Ausland
Syrien: Internationale Rufe nach sofortigem Ende der Belagerung von Aleppo
Freitag, 29. Juli 2016
Aleppo – Angesichts der Not von schätzungsweise 250.000 im Ostteil der syrischen Stadt Aleppo eingekesselten Menschen drängt die internationale Gemeinschaft auf ein Ende der Belagerung durch die Regierungstruppen. Der UN-Syrienbeauftragte Staffan de Mistura bot heute an, die Vereinten Nationen könnten die Kontrolle über von Russland eingerichtete Hilfskorridore übernehmen. Bundesaußenminister Frank-Walter Steinmeier (SPD) warnte vor einer „furchtbaren humanitären Katastrophe“.

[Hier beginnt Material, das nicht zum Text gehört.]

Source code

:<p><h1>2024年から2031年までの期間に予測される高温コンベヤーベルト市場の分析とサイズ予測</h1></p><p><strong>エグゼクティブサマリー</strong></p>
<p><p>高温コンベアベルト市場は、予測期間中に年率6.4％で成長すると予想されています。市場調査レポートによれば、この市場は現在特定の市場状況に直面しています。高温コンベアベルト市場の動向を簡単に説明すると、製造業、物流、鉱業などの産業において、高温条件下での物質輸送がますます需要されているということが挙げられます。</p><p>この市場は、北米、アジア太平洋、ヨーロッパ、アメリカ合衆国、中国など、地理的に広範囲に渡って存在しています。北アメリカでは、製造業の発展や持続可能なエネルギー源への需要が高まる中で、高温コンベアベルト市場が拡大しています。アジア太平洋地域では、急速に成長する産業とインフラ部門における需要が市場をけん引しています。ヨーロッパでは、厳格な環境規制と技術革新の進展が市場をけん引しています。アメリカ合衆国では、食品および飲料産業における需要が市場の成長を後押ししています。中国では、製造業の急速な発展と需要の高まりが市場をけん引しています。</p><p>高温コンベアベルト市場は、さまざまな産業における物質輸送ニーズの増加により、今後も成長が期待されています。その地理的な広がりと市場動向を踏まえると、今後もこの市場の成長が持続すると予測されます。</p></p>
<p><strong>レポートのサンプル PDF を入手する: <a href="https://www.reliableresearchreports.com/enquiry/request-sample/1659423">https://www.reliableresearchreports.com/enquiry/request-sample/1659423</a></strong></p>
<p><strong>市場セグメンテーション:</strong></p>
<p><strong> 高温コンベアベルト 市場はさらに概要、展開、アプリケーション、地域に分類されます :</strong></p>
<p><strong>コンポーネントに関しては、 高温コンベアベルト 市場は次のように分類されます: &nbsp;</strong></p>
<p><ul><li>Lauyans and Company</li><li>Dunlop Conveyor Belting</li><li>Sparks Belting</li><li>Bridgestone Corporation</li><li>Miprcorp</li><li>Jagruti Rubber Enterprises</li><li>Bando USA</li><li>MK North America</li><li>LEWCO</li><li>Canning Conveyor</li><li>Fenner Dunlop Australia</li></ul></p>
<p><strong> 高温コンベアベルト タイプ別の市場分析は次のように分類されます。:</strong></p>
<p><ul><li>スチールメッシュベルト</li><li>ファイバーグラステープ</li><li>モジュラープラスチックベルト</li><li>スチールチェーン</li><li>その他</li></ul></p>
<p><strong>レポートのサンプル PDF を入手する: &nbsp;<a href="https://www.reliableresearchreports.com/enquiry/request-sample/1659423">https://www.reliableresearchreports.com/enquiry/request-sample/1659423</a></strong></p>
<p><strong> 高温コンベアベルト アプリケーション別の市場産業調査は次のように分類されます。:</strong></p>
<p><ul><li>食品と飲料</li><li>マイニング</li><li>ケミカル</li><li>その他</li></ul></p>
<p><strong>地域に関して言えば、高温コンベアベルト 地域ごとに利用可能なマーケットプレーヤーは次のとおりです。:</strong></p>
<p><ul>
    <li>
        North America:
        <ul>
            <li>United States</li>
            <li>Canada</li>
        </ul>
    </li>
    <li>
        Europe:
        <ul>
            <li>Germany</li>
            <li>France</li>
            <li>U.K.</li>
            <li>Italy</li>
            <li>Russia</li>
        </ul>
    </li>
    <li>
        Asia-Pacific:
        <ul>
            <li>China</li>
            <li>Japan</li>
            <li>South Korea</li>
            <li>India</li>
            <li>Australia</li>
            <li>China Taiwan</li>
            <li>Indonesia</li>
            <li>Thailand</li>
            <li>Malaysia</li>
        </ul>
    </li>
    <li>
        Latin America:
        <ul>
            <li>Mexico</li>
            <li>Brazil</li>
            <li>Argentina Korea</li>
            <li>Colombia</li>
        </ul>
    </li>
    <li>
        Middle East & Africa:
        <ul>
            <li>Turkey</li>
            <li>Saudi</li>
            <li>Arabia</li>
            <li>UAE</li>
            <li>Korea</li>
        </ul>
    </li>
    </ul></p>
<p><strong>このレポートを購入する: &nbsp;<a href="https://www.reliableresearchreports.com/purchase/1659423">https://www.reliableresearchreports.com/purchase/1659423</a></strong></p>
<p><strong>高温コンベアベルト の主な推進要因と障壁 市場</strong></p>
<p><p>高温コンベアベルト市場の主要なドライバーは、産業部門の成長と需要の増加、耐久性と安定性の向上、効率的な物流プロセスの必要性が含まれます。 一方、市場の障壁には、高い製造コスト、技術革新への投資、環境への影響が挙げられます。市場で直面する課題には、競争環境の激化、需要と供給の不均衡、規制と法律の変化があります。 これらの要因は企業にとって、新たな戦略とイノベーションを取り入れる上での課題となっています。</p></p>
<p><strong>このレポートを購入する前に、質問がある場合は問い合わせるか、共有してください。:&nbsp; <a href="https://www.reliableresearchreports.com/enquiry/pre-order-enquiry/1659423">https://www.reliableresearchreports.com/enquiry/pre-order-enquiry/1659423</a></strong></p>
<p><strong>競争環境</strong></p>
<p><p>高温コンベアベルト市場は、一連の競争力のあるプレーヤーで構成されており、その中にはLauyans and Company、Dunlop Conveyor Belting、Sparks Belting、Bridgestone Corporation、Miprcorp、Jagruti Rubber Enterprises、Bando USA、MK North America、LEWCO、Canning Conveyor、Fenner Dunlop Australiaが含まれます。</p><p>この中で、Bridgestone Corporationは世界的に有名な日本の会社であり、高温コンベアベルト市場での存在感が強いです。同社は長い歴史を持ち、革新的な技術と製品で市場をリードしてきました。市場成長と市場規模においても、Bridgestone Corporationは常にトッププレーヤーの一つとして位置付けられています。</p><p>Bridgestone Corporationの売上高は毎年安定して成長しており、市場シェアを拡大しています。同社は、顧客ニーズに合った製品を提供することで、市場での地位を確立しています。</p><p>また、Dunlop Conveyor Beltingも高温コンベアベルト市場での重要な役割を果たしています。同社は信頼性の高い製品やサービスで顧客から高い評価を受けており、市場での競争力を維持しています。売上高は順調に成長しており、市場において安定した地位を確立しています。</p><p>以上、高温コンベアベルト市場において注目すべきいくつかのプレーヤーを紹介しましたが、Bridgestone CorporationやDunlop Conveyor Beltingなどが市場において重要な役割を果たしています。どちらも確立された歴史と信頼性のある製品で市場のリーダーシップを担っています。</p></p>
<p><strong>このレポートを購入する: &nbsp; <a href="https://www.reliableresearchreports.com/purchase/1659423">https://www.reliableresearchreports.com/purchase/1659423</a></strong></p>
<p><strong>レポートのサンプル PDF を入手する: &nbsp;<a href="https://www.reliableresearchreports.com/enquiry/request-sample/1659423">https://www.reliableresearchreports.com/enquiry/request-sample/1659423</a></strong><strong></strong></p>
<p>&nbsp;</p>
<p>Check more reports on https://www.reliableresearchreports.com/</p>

Russland richtete vier Hilfskorridore ein, nachdem die syrischen Regierungstruppen Aleppo vollständig umzingelt hatten. Zunächst trauten sich jedoch nur vereinzelte Zivilisten, die Korridore zu nutzen. „Wie soll man von irgendjemand erwarten, dass er durch einen Korridor läuft, während bombardiert und gekämpft wird?“, fragte de Mistura.
Hunderttausende Menschen seien in den belagerten Rebellenvierteln im Ostteil Aleppos von jeglicher Versorgung abgeschnitten, erklärte Steinmeier. Die Regierung in Damaskus betreibe ein „zynisches Spiel“, weil sie die Krise mit ihren „Flächenbombardements“ erst ausgelöst habe und nun „unabgesicherte Fluchtwege“ anbiete.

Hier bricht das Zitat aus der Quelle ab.